• Source texts of formatted documents:
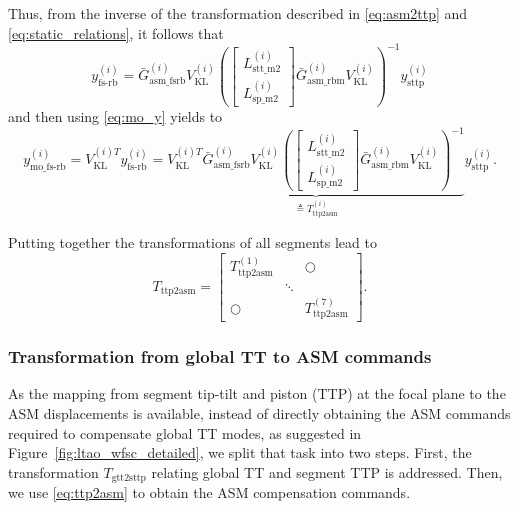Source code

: \documentclass{gmto}
\begin{document}
Thus, from the inverse of the transformation described in \eqref{eq:asm2ttp} and \eqref{eq:static_relations}, it follows that
\begin{equation*}
y_\text{fs-rb}^{(i)}  = 
    \bar{G}_\text{asm\_fsrb}^{(i)}
    V_\text{KL}^{(i)}
    \left(
    \begin{bmatrix}
        L_\text{stt\_m2}^{(i)} \\ L_\text{sp\_m2}^{(i)}
    \end{bmatrix}
    \bar{G}_\text{asm\_rbm}^{(i)}
    V_\text{KL}^{(i)}
    \right)^{-1} y_\text{sttp}^{(i)}
\end{equation*}
and then using \eqref{eq:mo_y} yields to
\begin{equation*}
y_\text{mo\_fs-rb}^{(i)} = V_\text{KL}^{(i)T} 
y_\text{fs-rb}^{(i)}  = 
    \underbrace{
    V_\text{KL}^{(i)T}
    \bar{G}_\text{asm\_fsrb}^{(i)}
    V_\text{KL}^{(i)}
    \left(
    \begin{bmatrix}
        L_\text{stt\_m2}^{(i)} \\ L_\text{sp\_m2}^{(i)}
    \end{bmatrix}
    \bar{G}_\text{asm\_rbm}^{(i)}
    V_\text{KL}^{(i)}
    \right)^{-1}}_{\triangleq T_\text{ttp2asm}^{(i)}}
    y_\text{sttp}^{(i)}.
\end{equation*}

Putting together the transformations of all segments lead to
\begin{equation} \label{eq:ttp2asm}
    T_\text{ttp2asm} = \begin{bmatrix}
    T_\text{ttp2asm}^{(1)} & & \bigcirc  \\
    & \ddots & \\
    \bigcirc  & & T_\text{ttp2asm}^{(7)}
\end{bmatrix}.
\end{equation}

\subsubsection*{Transformation from global TT to ASM commands}

As the mapping from segment tip-tilt and piston (TTP) at the focal plane to the ASM displacements is available, instead of directly obtaining the ASM commands required to compensate global TT modes, as suggested in Figure~\ref{fig:ltao_wfsc_detailed}, we split that task into two steps. First, the transformation $T_\text{gtt2sttp}$ relating global TT and segment TTP is addressed. Then, we use \eqref{eq:ttp2asm} to obtain the ASM compensation commands.
\end{document}
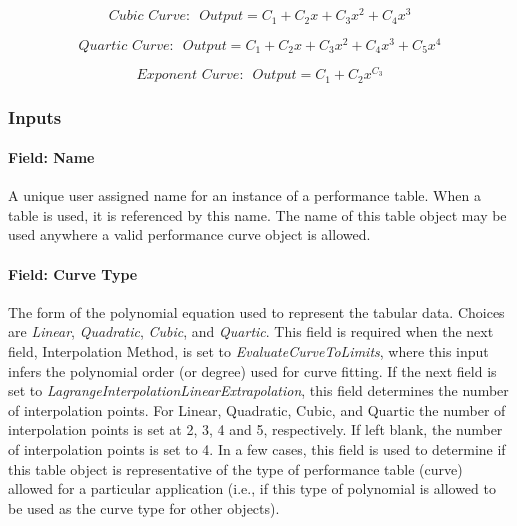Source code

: \begin{equation}
Cubic\,\,Curve:\,\,\,Output = {C_1} + {C_2}x + {C_3}{x^2} + {C_4}{x^3}
\end{equation}

\begin{equation}
Quartic\,\,Curve:\,\,\,Output = {C_1} + {C_2}x + {C_3}{x^2} + {C_4}{x^3} + {C_5}{x^4}
\end{equation}

\begin{equation}
Exponent\,\,Curve:\,\,\,Output = {C_1} + {C_2}{x^{{C_3}}}
\end{equation}

\subsubsection{Inputs}\label{inputs-032}

\paragraph{Field: Name}\label{field-name-031}

A unique user assigned name for an instance of a performance table. When a table is used, it is referenced by this name. The name of this table object may be used anywhere a valid performance curve object is allowed.

\paragraph{Field: Curve Type}\label{field-curve-type}

The form of the polynomial equation used to represent the tabular data. Choices are \emph{Linear}, \emph{Quadratic}, \emph{Cubic}, and \emph{Quartic}. This field is required when the next field, Interpolation Method, is set to \emph{EvaluateCurveToLimits}, where this input infers the polynomial order (or degree) used for curve fitting. If the next field is set to \emph{LagrangeInterpolationLinearExtrapolation}, this field determines the number of interpolation points. For Linear, Quadratic, Cubic, and Quartic the number of interpolation points is set at 2, 3, 4 and 5, respectively. If left blank, the number of interpolation points is set to 4. In a few cases, this field is used to determine if this table object is representative of the type of performance table (curve) allowed for a particular application (i.e., if this type of polynomial is allowed to be used as the curve type for other objects).

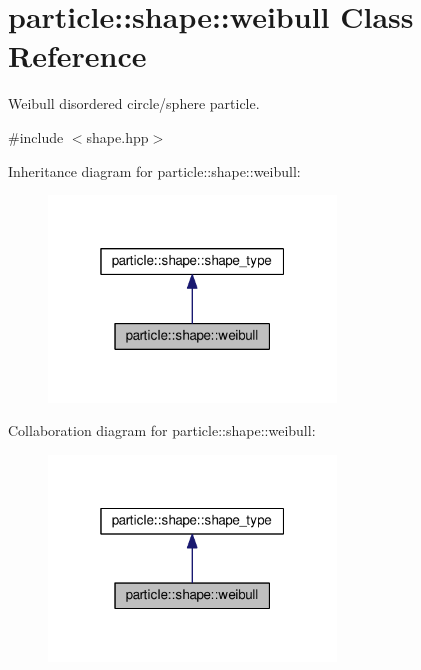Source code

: \hypertarget{classparticle_1_1shape_1_1weibull}{}\section{particle\+:\+:shape\+:\+:weibull Class Reference}
\label{classparticle_1_1shape_1_1weibull}


Weibull disordered circle/sphere particle.  




{\ttfamily \#include $<$shape.\+hpp$>$}



Inheritance diagram for particle\+:\+:shape\+:\+:weibull\+:\nopagebreak
\begin{figure}[H]
\begin{center}
\leavevmode
\includegraphics[width=217pt]{dc/d64/classparticle_1_1shape_1_1weibull__inherit__graph}
\end{center}
\end{figure}


Collaboration diagram for particle\+:\+:shape\+:\+:weibull\+:\nopagebreak
\begin{figure}[H]
\begin{center}
\leavevmode
\includegraphics[width=217pt]{dd/d57/classparticle_1_1shape_1_1weibull__coll__graph}
\end{center}
\end{figure}
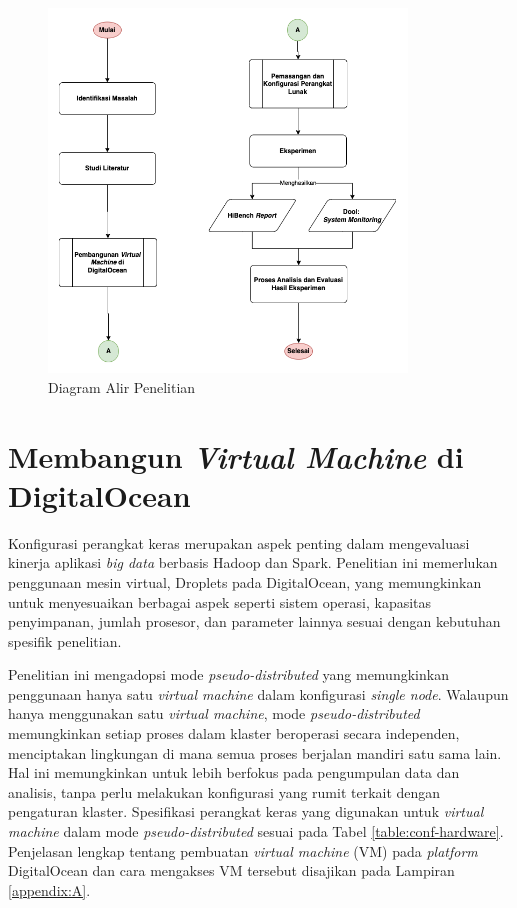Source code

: \begin{figure}[h!]
    \centering
    \includegraphics[width=0.85\textwidth]{figures/ch03/Diagram Tugas Akhir.png}
    \caption{Diagram Alir Penelitian}
    \label{fig:diagram alir}
\end{figure}

\section{Membangun \textit{Virtual Machine} di DigitalOcean}
Konfigurasi perangkat keras merupakan aspek penting dalam mengevaluasi kinerja aplikasi \textit{big data} berbasis Hadoop dan Spark. Penelitian ini memerlukan penggunaan mesin virtual, Droplets pada DigitalOcean, yang memungkinkan untuk menyesuaikan berbagai aspek seperti sistem operasi, kapasitas penyimpanan, jumlah prosesor, dan parameter lainnya sesuai dengan kebutuhan spesifik penelitian.

Penelitian ini mengadopsi mode \textit{pseudo-distributed} yang memungkinkan penggunaan hanya satu \textit{virtual machine} dalam konfigurasi \textit{single node}. Walaupun hanya menggunakan satu \textit{virtual machine}, mode \textit{pseudo-distributed} memungkinkan setiap proses dalam klaster beroperasi secara independen, menciptakan lingkungan di mana semua proses berjalan mandiri satu sama lain. Hal ini memungkinkan untuk lebih berfokus pada pengumpulan data dan analisis, tanpa perlu melakukan konfigurasi yang rumit terkait dengan pengaturan klaster. Spesifikasi perangkat keras yang digunakan untuk \textit{virtual machine} dalam mode \textit{pseudo-distributed} sesuai pada Tabel \ref{table:conf-hardware}. Penjelasan lengkap tentang pembuatan \textit{virtual machine} (VM) pada \textit{platform} DigitalOcean dan cara mengakses VM tersebut disajikan pada Lampiran \ref{appendix:A}.

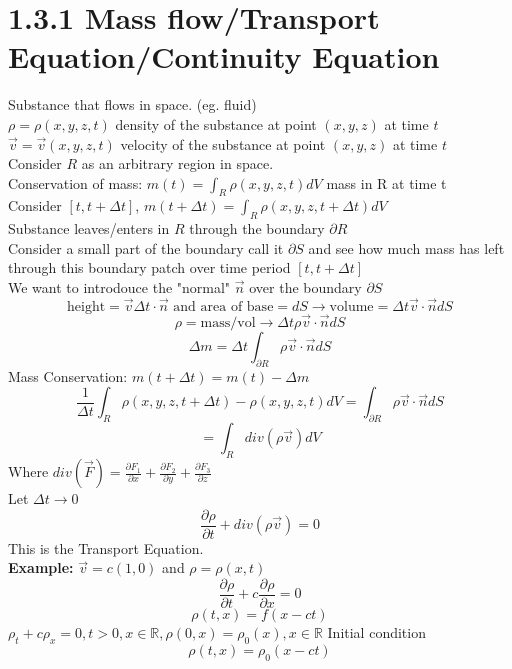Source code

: \documentclass{article}
\newcommand{\partialfrac}[2]{\frac{\partial #1}{\partial #2}}
\begin{document}
\section*{1.3.1 Mass flow/Transport Equation/Continuity Equation}
Substance that flows in space. (eg. fluid)\\
$\rho = \rho(x,y,z,t)$ density of the substance at point $(x,y,z)$ at time $t$\\
$\vec{v} = \vec{v}(x,y,z,t)$ velocity of the substance at point $(x,y,z)$ at time $t$\\
Consider $R$ as an arbitrary region in space.\\
Conservation of mass: $m(t) = \int_{R} \rho(x,y,z,t)dV$ mass in R at time t\\
Consider $[t , t + \Delta t]$, $m(t+\Delta t) = \int_{R} \rho(x,y,z,t+\Delta t)dV$\\
Substance leaves/enters in $R$ through the boundary $\partial R$\\
Consider a small part of the boundary call it $\partial S$ and see how much mass has left through this boundary patch over time period $[t,t+\Delta t]$\\
We want to introdouce the "normal" $\vec{n}$ over the boundary $\partial S$\\
$$\text{height} = \vec{v} \Delta t \cdot \vec{n} \text{ and area of base} = dS \rightarrow \text{volume} = \Delta t \vec{v} \cdot \vec{n} dS $$
$$\rho = \text{mass/vol} \rightarrow \Delta t \rho \vec{v} \cdot \vec{n} dS$$
$$ \Delta m = \Delta t \int_{\partial R} \rho \vec{v} \cdot \vec{n} dS$$
Mass Conservation: $m(t + \Delta t) = m(t) - \Delta m $\\
$$\frac{1}{\Delta t} \int_{R} \rho(x,y,z,t+\Delta t) - \rho(x,y,z,t)dV =\int_{\partial R} \rho \vec{v} \cdot \vec{n} dS$$
$$ = \int_{R} div(\rho \vec{v})dV$$
Where $div(\vec{F}) = \partialfrac{F_1}{x} + \partialfrac{F_2}{y} + \partialfrac{F_3}{z}$\\
Let $\Delta t \rightarrow 0$\\
$$\partialfrac{\rho}{t} + div(\rho \vec{v}) = 0$$
This is the Transport Equation.\\
\textbf{Example:} $\vec{v} = c(1,0)$ and $\rho = \rho(x,t)$\\
$$\partialfrac{\rho}{t} + c\partialfrac{\rho}{x} = 0$$
$$\rho(t,x) = f(x-ct)$$
$\rho_t + c\rho_x = 0, t>0, x \in \mathds{R}, \rho(0,x) = \rho_0(x), x \in \mathds{R}$ Initial condition\\
$$\rho(t,x) = \rho_0(x-ct)$$ 
\end{document}
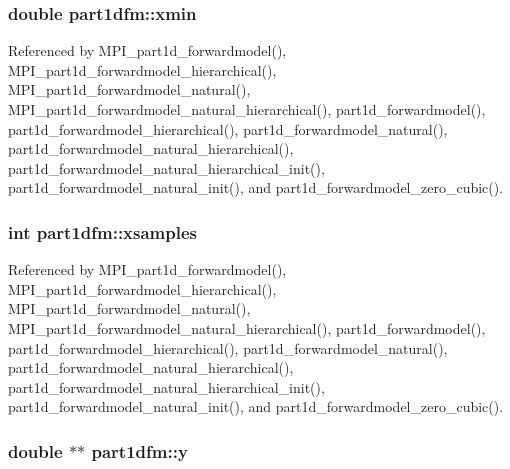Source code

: \subsubsection[{\texorpdfstring{xmin}{xmin}}]{\setlength{\rightskip}{0pt plus 5cm}double part1dfm\+::xmin}\hypertarget{structpart1dfm_a4f2e23775e17a7de28e949745763af02}{}\label{structpart1dfm_a4f2e23775e17a7de28e949745763af02}


Referenced by M\+P\+I\+\_\+part1d\+\_\+forwardmodel(), M\+P\+I\+\_\+part1d\+\_\+forwardmodel\+\_\+hierarchical(), M\+P\+I\+\_\+part1d\+\_\+forwardmodel\+\_\+natural(), M\+P\+I\+\_\+part1d\+\_\+forwardmodel\+\_\+natural\+\_\+hierarchical(), part1d\+\_\+forwardmodel(), part1d\+\_\+forwardmodel\+\_\+hierarchical(), part1d\+\_\+forwardmodel\+\_\+natural(), part1d\+\_\+forwardmodel\+\_\+natural\+\_\+hierarchical(), part1d\+\_\+forwardmodel\+\_\+natural\+\_\+hierarchical\+\_\+init(), part1d\+\_\+forwardmodel\+\_\+natural\+\_\+init(), and part1d\+\_\+forwardmodel\+\_\+zero\+\_\+cubic().

\subsubsection[{\texorpdfstring{xsamples}{xsamples}}]{\setlength{\rightskip}{0pt plus 5cm}int part1dfm\+::xsamples}\hypertarget{structpart1dfm_a87a222abfa06dce76a4e7aadf2695f46}{}\label{structpart1dfm_a87a222abfa06dce76a4e7aadf2695f46}


Referenced by M\+P\+I\+\_\+part1d\+\_\+forwardmodel(), M\+P\+I\+\_\+part1d\+\_\+forwardmodel\+\_\+hierarchical(), M\+P\+I\+\_\+part1d\+\_\+forwardmodel\+\_\+natural(), M\+P\+I\+\_\+part1d\+\_\+forwardmodel\+\_\+natural\+\_\+hierarchical(), part1d\+\_\+forwardmodel(), part1d\+\_\+forwardmodel\+\_\+hierarchical(), part1d\+\_\+forwardmodel\+\_\+natural(), part1d\+\_\+forwardmodel\+\_\+natural\+\_\+hierarchical(), part1d\+\_\+forwardmodel\+\_\+natural\+\_\+hierarchical\+\_\+init(), part1d\+\_\+forwardmodel\+\_\+natural\+\_\+init(), and part1d\+\_\+forwardmodel\+\_\+zero\+\_\+cubic().

\subsubsection[{\texorpdfstring{y}{y}}]{\setlength{\rightskip}{0pt plus 5cm}double $\ast$$\ast$ part1dfm\+::y}\hypertarget{structpart1dfm_a9b3c68d30d4e9f3e607dd6063f770b36}{}\label{structpart1dfm_a9b3c68d30d4e9f3e607dd6063f770b36}


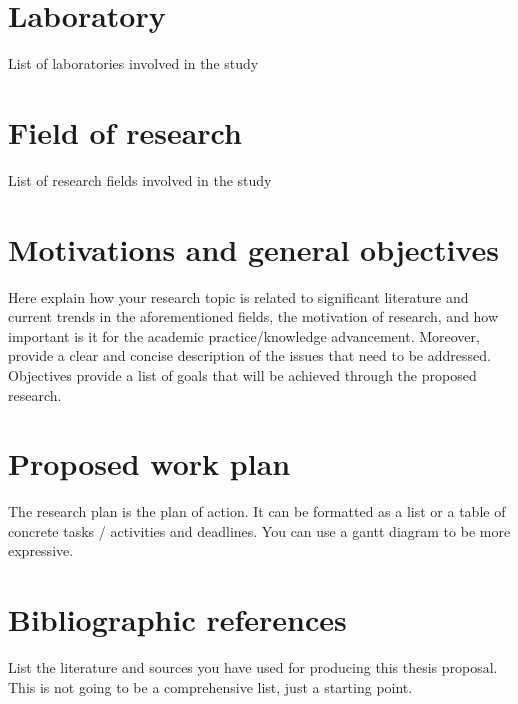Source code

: \documentclass{article}
\begin{document}



\section{Laboratory}
List of laboratories involved in the study


\section{Field of research}
List of research fields involved in the study 


\section{Motivations and general objectives}
Here explain how your research topic is related to significant literature and current trends in the aforementioned fields, the motivation of research, and how important is it for the academic practice/knowledge advancement. Moreover, provide a clear and concise description of the issues that need to be addressed. Objectives provide a list of goals that will be achieved through the proposed research. 


\section{Proposed work plan}
 \vspace{-0.2cm}

The research plan is the plan of action. It can be formatted as a list or a table of concrete tasks / activities and deadlines. You can use a gantt diagram to be more expressive. 

\section{Bibliographic references}
List the literature and sources you have used for producing this thesis proposal. This is not going to be a comprehensive list, just a starting point.
%
%
\end{document}
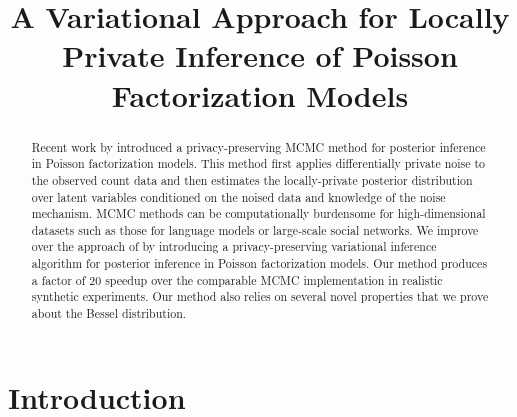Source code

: \documentclass[letterpaper]{article}
\title{A Variational Approach for Locally Private Inference of Poisson Factorization Models}
\author{} %
\begin{document}
\maketitle

\begin{abstract}
    Recent work by \citet{schein2018locally} introduced a privacy-preserving MCMC method for posterior inference in Poisson factorization models. This method first applies differentially private noise to the observed count data and then estimates the locally-private posterior distribution over latent variables conditioned on the noised data and knowledge of the noise mechanism. MCMC methods can be computationally burdensome for high-dimensional datasets such as those for language models or large-scale social networks. We improve over the approach of \citet{schein2018locally} by introducing a privacy-preserving variational inference algorithm for posterior inference in Poisson factorization models. Our method produces a factor of 20 speedup over the comparable MCMC
    implementation in realistic synthetic experiments. Our method also relies on several novel properties that we prove about the Bessel distribution.~
  \end{abstract}

  \section{Introduction}
  
\end{document}
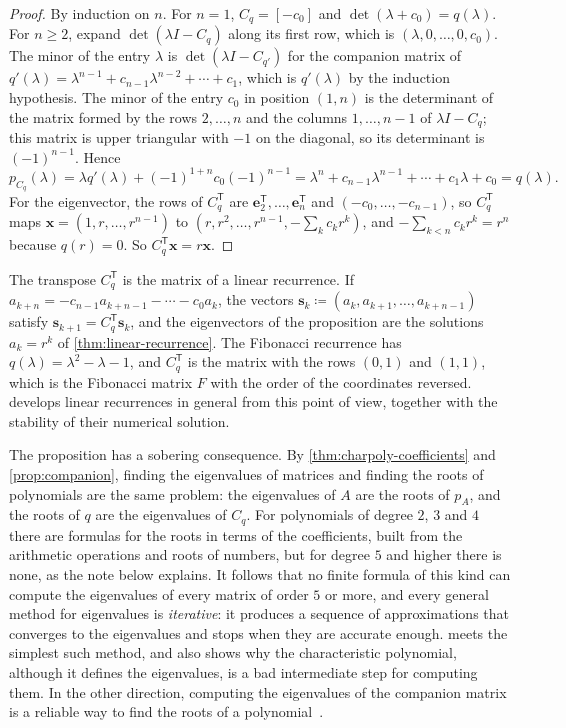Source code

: \begin{proof}
By induction on $n$. For $n=1$, $C_q=[-c_0]$ and $\det(\lambda+c_0)=q(\lambda)$. For $n\ge2$, expand $\det(\lambda I-C_q)$ along its first row, which is $(\lambda,0,\ldots,0,c_0)$. The minor of the entry $\lambda$ is $\det(\lambda I-C_{q'})$ for the companion matrix of $q'(\lambda)=\lambda^{n-1}+c_{n-1}\lambda^{n-2}+\cdots+c_1$, which is $q'(\lambda)$ by the induction hypothesis. The minor of the entry $c_0$ in position $(1,n)$ is the determinant of the matrix formed by the rows $2,\ldots,n$ and the columns $1,\ldots,n-1$ of $\lambda I-C_q$; this matrix is upper triangular with $-1$ on the diagonal, so its determinant is $(-1)^{n-1}$. Hence
\[
p_{C_q}(\lambda)=\lambda q'(\lambda)+(-1)^{1+n}c_0(-1)^{n-1}=\lambda^n+c_{n-1}\lambda^{n-1}+\cdots+c_1\lambda+c_0=q(\lambda).
\]
For the eigenvector, the rows of $C_q^{\mathsf T}$ are $\mathbf e_2^{\mathsf T},\ldots,\mathbf e_n^{\mathsf T}$ and $(-c_0,\ldots,-c_{n-1})$, so $C_q^{\mathsf T}$ maps $\mathbf x=(1,r,\ldots,r^{n-1})$ to $(r,r^2,\ldots,r^{n-1},-\sum_kc_kr^k)$, and $-\sum_{k<n}c_kr^k=r^n$ because $q(r)=0$. So $C_q^{\mathsf T}\mathbf x=r\mathbf x$.
\end{proof}

The transpose $C_q^{\mathsf T}$ is the matrix of a linear recurrence. If $a_{k+n}=-c_{n-1}a_{k+n-1}-\cdots-c_0a_k$, the vectors $\mathbf s_k\coloneqq(a_k,a_{k+1},\ldots,a_{k+n-1})$ satisfy $\mathbf s_{k+1}=C_q^{\mathsf T}\mathbf s_k$, and the eigenvectors of the proposition are the solutions $a_k=r^k$ of \cref{thm:linear-recurrence}. The Fibonacci recurrence has $q(\lambda)=\lambda^2-\lambda-1$, and $C_q^{\mathsf T}$ is the matrix with the rows $(0,1)$ and $(1,1)$, which is the Fibonacci matrix $F$ with the order of the coordinates reversed.  develops linear recurrences in general from this point of view, together with the stability of their numerical solution.

The proposition has a sobering consequence. By \cref{thm:charpoly-coefficients} and \cref{prop:companion}, finding the eigenvalues of matrices and finding the roots of polynomials are the same problem: the eigenvalues of $A$ are the roots of $p_A$, and the roots of $q$ are the eigenvalues of $C_q$. For polynomials of degree $2$, $3$ and $4$ there are formulas for the roots in terms of the coefficients, built from the arithmetic operations and roots of numbers, but for degree $5$ and higher there is none, as the note below explains. It follows that no finite formula of this kind can compute the eigenvalues of every matrix of order $5$ or more, and every general method for eigenvalues is \emph{iterative}: it produces a sequence of approximations that converges to the eigenvalues and stops when they are accurate enough.  meets the simplest such method, and also shows why the characteristic polynomial, although it defines the eigenvalues, is a bad intermediate step for computing them. In the other direction, computing the eigenvalues of the companion matrix is a reliable way to find the roots of a polynomial~\cite{edelman1995}.

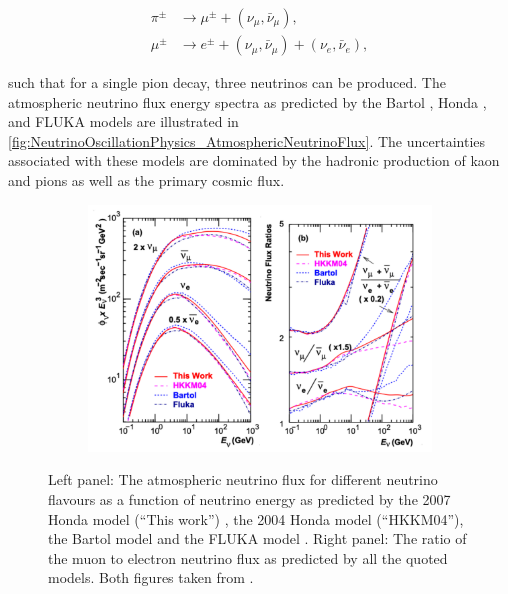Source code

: \begin{equation}
  \label{eq:NeutrinoOscillationPhysics_PionDecay}
  \begin{split}
    \pi^{\pm} &\rightarrow \mu^{\pm} + (\nu_{\mu},\bar{\nu}_\mu), \\
    \mu^{\pm} &\rightarrow e^{\pm} + (\nu_{\mu},\bar{\nu}_\mu) + (\nu_{e},\bar{\nu}_e),
  \end{split}
\end{equation}

such that for a single pion decay, three neutrinos can be produced. The atmospheric neutrino flux energy spectra as predicted by the Bartol \cite{Barr_2004}, Honda \cite{Honda_2007, PhysRevD.70.043008, Honda:2011}, and FLUKA \cite{etde_20239111} models are illustrated in \autoref{fig:NeutrinoOscillationPhysics_AtmosphericNeutrinoFlux}.
The uncertainties associated with these models are dominated by the hadronic production of kaon and pions as well as the primary cosmic flux. 

\begin{figure}[h]
  \begin{subfigure}[t]{0.80\textwidth}
    \includegraphics[width=\textwidth, trim={0mm 0mm 0mm 0mm}, clip,page=1]{Figures/Theory/AtmosphericNuFlux.pdf}
  \end{subfigure}
  \caption{Left panel: The atmospheric neutrino flux for different neutrino flavours as a function of neutrino energy as predicted by the 2007 Honda model (``This work'') \cite{Honda_2007}, the 2004 Honda model (``HKKM04'')\cite{PhysRevD.70.043008}, the Bartol model \cite{Barr_2004} and the FLUKA model \cite{etde_20239111}. Right panel: The ratio of the muon to electron neutrino flux as predicted by all the quoted models. Both figures taken from \cite{Honda_2007}.}
  \label{fig:NeutrinoOscillationPhysics_AtmosphericNeutrinoFlux}
\end{figure}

• Exercise description: Scan the records above for the lines holding "Mass flow/Transport Equation/Continuity" and "Consider $R$ as". Transcribe those two and every line between them word for word, and no others.

• Result below:
\section*{1.3.1 Mass flow/Transport Equation/Continuity Equation}
Substance that flows in space. (eg. fluid)\\
$\rho = \rho(x,y,z,t)$ density of the substance at point $(x,y,z)$ at time $t$\\
$\vec{v} = \vec{v}(x,y,z,t)$ velocity of the substance at point $(x,y,z)$ at time $t$\\
Consider $R$ as an arbitrary region in space.\\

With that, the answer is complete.